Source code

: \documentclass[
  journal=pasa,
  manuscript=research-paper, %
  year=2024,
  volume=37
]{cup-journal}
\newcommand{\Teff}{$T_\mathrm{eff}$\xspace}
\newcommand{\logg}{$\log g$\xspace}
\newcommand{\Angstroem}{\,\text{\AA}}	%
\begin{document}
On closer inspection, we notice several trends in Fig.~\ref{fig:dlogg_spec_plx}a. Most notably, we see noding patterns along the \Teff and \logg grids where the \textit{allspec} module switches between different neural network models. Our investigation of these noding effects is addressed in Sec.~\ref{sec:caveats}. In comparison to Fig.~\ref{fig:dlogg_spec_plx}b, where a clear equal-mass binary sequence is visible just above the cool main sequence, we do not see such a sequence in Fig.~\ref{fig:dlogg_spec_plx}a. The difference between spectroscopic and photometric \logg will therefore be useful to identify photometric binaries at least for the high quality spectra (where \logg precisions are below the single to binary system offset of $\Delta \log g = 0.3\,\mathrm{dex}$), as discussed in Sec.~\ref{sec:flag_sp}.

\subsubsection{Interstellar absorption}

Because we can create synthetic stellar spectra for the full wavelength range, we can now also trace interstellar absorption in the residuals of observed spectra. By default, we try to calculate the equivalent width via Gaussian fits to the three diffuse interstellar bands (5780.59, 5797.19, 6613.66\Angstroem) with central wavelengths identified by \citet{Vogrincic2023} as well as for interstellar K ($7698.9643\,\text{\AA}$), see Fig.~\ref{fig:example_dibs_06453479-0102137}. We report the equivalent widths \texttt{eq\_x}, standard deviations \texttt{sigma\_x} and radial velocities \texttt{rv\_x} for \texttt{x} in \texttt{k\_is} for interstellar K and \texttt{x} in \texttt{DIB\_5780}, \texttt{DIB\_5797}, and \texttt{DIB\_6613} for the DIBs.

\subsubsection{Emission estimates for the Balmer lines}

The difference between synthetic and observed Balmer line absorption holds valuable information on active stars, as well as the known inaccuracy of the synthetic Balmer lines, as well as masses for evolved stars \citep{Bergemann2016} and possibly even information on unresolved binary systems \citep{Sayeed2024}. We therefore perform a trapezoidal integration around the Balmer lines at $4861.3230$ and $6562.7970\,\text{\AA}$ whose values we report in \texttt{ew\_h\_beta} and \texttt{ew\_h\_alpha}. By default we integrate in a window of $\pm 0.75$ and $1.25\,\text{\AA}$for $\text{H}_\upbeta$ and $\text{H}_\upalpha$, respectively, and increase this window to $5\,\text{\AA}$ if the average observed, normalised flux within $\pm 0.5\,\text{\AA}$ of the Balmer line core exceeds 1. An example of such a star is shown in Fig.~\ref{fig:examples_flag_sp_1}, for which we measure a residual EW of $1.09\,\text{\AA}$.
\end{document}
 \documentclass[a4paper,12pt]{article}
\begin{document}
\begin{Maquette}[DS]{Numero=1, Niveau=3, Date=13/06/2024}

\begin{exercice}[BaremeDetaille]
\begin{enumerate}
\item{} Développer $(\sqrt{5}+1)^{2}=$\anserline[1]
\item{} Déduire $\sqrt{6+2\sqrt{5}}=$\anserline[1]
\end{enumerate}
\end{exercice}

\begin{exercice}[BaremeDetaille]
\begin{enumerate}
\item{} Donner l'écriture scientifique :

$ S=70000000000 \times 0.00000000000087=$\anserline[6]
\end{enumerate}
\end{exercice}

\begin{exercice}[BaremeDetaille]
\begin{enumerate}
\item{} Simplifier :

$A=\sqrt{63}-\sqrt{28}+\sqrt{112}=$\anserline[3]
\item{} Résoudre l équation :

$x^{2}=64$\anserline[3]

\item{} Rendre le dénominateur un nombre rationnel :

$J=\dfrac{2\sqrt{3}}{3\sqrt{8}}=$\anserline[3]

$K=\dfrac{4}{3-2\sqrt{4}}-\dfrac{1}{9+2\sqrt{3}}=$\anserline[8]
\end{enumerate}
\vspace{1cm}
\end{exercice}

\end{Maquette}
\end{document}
□ □ □ □
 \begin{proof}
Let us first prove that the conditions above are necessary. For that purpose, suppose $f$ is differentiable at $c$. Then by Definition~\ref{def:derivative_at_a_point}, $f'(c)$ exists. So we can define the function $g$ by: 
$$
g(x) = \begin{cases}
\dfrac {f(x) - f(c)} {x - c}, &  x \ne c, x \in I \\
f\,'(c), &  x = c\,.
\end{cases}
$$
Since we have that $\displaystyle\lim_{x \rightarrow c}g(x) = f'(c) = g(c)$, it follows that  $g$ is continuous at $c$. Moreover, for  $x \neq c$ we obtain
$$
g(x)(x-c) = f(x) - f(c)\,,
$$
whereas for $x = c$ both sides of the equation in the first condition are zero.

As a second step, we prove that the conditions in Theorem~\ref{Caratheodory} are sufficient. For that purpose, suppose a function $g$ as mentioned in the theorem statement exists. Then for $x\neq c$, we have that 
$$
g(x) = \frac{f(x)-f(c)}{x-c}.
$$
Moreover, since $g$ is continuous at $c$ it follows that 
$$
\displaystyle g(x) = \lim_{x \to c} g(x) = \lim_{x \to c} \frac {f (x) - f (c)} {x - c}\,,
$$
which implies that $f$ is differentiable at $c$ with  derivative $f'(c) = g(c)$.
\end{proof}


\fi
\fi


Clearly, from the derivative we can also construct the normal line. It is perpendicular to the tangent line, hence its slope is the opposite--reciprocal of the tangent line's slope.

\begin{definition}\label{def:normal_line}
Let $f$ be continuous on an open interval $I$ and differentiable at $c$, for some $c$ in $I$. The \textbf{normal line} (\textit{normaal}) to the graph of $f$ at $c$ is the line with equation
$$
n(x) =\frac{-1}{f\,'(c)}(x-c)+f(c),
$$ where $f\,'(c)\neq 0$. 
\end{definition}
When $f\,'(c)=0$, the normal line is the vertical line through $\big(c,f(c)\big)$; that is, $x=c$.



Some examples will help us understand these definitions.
□ □ □ □
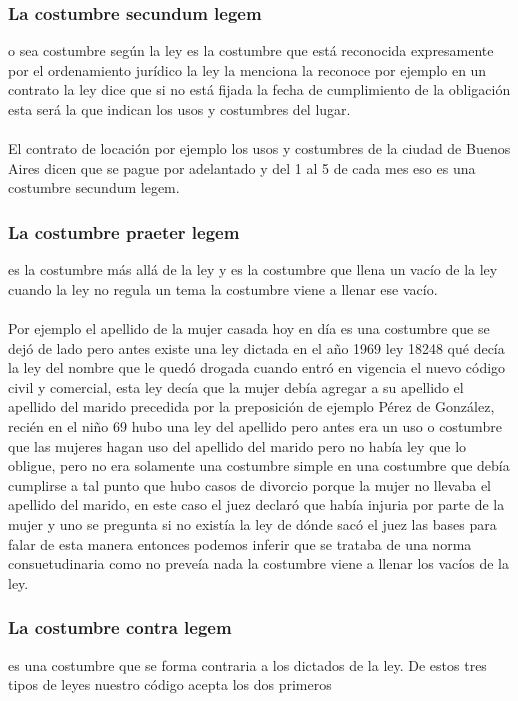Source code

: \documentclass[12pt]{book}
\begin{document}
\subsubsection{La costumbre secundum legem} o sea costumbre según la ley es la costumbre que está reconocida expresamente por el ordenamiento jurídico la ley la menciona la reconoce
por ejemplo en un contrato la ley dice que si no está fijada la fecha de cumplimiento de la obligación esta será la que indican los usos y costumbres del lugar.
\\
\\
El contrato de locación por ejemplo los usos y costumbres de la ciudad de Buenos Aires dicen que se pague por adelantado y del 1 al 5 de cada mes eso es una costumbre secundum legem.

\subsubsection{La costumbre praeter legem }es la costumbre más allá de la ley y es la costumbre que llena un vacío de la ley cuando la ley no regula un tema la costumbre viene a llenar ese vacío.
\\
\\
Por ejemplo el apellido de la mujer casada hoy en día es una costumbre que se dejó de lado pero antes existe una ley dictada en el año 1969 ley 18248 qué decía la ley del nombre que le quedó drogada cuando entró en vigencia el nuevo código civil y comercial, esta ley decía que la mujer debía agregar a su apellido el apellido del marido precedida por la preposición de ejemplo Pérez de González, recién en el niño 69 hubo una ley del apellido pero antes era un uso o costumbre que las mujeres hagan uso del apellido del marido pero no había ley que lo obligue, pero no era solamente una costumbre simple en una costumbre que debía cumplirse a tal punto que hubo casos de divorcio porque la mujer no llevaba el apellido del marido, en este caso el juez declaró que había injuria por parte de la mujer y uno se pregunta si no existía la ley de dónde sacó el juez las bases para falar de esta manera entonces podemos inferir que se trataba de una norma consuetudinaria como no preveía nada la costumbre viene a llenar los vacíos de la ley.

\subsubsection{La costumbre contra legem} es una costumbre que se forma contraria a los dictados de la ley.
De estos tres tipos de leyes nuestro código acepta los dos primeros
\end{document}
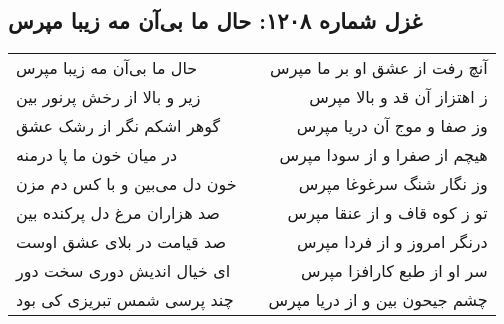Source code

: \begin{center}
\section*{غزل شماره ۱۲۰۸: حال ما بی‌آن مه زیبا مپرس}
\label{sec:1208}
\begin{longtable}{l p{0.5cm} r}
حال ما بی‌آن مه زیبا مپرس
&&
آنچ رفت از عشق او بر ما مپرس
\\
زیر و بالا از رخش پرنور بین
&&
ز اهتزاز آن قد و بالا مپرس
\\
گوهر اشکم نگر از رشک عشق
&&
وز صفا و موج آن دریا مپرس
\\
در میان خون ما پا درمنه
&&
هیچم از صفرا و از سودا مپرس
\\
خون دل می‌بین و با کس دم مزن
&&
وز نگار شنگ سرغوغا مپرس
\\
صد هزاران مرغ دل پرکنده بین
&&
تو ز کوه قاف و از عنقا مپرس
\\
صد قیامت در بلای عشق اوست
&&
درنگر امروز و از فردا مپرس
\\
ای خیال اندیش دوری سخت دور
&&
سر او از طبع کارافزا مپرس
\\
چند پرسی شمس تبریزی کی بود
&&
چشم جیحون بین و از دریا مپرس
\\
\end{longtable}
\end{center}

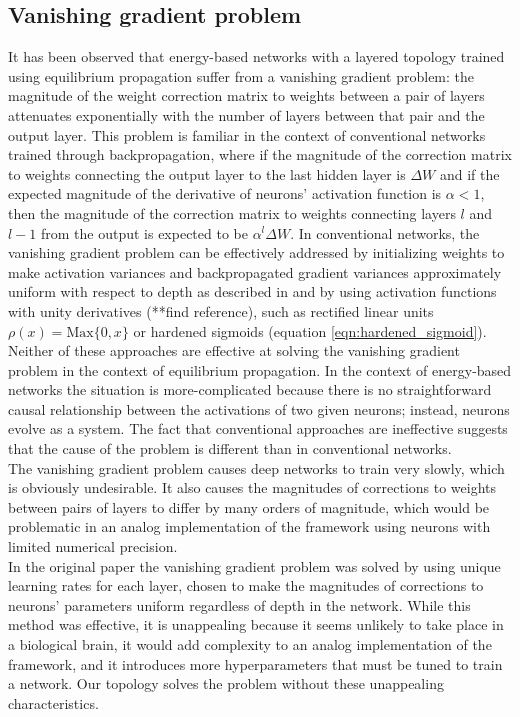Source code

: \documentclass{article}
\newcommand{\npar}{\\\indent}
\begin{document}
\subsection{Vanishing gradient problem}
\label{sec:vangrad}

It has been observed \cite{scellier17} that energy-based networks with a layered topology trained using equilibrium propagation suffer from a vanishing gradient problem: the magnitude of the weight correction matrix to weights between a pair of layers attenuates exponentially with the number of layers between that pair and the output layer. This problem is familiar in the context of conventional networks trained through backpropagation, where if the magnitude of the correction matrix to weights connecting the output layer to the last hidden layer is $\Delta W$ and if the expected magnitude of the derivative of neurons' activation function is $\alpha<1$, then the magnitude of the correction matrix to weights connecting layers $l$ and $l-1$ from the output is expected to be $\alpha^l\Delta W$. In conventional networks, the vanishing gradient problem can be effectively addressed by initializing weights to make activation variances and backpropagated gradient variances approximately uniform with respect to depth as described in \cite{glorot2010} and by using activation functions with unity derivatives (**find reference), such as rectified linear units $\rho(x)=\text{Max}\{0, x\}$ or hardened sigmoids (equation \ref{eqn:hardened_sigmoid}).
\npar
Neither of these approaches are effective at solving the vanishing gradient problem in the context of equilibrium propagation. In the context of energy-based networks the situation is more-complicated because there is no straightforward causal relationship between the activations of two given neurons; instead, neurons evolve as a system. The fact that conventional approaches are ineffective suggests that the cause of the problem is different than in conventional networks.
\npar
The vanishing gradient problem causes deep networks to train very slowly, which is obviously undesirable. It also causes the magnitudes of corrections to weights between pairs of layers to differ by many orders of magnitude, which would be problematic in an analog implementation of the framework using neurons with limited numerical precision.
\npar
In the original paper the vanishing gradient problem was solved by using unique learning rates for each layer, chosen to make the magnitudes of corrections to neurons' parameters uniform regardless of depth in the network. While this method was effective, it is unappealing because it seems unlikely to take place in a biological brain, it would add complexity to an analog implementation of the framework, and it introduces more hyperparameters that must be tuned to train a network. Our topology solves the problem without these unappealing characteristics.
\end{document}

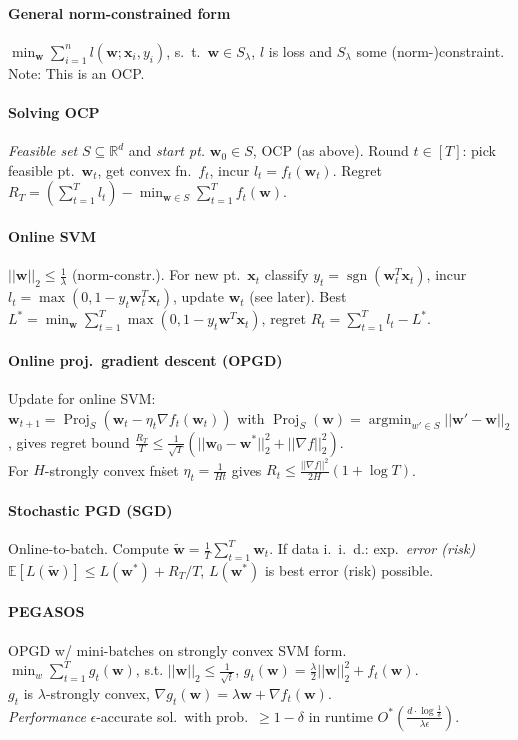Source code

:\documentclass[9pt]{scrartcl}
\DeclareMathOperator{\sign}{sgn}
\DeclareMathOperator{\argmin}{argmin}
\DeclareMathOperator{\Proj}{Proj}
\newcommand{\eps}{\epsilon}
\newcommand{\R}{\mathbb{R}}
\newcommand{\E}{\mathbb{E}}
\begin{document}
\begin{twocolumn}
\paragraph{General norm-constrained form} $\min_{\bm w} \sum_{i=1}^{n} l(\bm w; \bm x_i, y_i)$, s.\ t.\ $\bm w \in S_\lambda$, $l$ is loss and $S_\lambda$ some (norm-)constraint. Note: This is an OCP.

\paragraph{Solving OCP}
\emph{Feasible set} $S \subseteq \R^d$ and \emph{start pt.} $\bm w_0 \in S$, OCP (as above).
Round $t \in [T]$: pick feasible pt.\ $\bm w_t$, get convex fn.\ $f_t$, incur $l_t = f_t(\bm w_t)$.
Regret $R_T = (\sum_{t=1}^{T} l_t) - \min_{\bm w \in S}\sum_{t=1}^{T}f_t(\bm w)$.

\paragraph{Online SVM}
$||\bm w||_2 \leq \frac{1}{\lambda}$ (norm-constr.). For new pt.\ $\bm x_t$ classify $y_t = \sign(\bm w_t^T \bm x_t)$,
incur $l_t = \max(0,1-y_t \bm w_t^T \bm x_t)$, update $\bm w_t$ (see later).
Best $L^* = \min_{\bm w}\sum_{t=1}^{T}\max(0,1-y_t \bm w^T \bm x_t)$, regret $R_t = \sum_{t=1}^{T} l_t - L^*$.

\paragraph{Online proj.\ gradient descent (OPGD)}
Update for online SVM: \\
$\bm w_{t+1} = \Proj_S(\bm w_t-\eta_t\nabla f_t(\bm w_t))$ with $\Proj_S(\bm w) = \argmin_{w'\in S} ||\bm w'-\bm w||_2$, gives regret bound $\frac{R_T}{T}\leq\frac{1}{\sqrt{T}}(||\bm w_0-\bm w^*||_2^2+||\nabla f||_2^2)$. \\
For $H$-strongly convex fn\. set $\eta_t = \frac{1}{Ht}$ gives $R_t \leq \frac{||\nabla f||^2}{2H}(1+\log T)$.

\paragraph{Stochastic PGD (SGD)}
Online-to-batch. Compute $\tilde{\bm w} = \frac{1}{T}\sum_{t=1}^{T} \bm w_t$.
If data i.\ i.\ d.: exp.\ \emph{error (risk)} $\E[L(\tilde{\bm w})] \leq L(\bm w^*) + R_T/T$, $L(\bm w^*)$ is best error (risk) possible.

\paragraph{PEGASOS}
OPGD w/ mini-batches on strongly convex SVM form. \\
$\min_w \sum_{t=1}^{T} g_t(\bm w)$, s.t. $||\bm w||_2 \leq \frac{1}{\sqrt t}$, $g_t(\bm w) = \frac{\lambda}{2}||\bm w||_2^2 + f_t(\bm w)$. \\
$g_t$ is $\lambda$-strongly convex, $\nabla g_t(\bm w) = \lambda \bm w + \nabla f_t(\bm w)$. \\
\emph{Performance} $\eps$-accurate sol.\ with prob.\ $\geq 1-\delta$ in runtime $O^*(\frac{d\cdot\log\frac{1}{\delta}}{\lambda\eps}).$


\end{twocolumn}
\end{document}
□ □ □ □
Taking the listing above as the source, transcribe only the lines starting at the line with "Let $f$ be continuous" and going through the line with "Some examples will", unaltered and with both ends included.

Let $f$ be continuous on an open interval $I$ and differentiable at $c$, for some $c$ in $I$. The \textbf{normal line} (\textit{normaal}) to the graph of $f$ at $c$ is the line with equation
$$
n(x) =\frac{-1}{f\,'(c)}(x-c)+f(c),
$$ where $f\,'(c)\neq 0$. 
\end{definition}
When $f\,'(c)=0$, the normal line is the vertical line through $\big(c,f(c)\big)$; that is, $x=c$.



Some examples will help us understand these definitions.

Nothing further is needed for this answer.